Instructions to follow: The reply to the records below should contain exactly the lines from the line with "Suppose $f \in" through the line with "converges if and only if", and nothing besides.

[Stored data]
□ □ □ □

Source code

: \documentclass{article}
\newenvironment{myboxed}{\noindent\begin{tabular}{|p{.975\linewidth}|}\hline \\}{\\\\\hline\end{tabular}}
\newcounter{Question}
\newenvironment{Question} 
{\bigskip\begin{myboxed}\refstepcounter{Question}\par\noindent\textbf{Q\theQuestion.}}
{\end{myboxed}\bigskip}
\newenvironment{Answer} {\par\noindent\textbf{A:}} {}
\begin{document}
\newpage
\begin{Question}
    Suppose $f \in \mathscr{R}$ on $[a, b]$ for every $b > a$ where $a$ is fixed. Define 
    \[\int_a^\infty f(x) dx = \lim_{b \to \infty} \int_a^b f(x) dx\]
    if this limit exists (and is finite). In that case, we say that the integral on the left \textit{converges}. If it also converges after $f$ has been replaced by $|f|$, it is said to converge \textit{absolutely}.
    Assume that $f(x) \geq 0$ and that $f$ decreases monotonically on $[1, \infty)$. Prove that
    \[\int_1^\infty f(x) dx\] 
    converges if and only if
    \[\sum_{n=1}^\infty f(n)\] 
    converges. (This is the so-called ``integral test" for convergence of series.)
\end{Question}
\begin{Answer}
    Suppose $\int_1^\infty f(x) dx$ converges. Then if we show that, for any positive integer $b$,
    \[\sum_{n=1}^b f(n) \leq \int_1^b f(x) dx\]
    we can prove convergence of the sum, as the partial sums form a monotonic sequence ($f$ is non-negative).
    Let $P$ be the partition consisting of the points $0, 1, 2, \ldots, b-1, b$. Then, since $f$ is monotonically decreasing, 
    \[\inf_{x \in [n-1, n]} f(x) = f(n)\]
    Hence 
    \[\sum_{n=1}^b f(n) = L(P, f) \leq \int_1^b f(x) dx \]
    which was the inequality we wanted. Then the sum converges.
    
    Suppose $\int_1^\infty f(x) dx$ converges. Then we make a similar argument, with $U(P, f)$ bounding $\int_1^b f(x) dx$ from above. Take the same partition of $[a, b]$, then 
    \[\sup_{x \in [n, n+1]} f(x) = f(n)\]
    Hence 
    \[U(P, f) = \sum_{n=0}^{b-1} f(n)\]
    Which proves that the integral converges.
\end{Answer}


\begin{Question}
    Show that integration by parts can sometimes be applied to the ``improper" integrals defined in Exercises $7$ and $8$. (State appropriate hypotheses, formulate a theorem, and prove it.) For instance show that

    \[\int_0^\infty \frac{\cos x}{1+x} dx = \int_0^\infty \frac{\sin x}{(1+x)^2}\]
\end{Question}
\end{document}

□ □ □ □

Output of the exercise:
    Suppose $f \in \mathscr{R}$ on $[a, b]$ for every $b > a$ where $a$ is fixed. Define 
    \[\int_a^\infty f(x) dx = \lim_{b \to \infty} \int_a^b f(x) dx\]
    if this limit exists (and is finite). In that case, we say that the integral on the left \textit{converges}. If it also converges after $f$ has been replaced by $|f|$, it is said to converge \textit{absolutely}.
    Assume that $f(x) \geq 0$ and that $f$ decreases monotonically on $[1, \infty)$. Prove that
    \[\int_1^\infty f(x) dx\] 
    converges if and only if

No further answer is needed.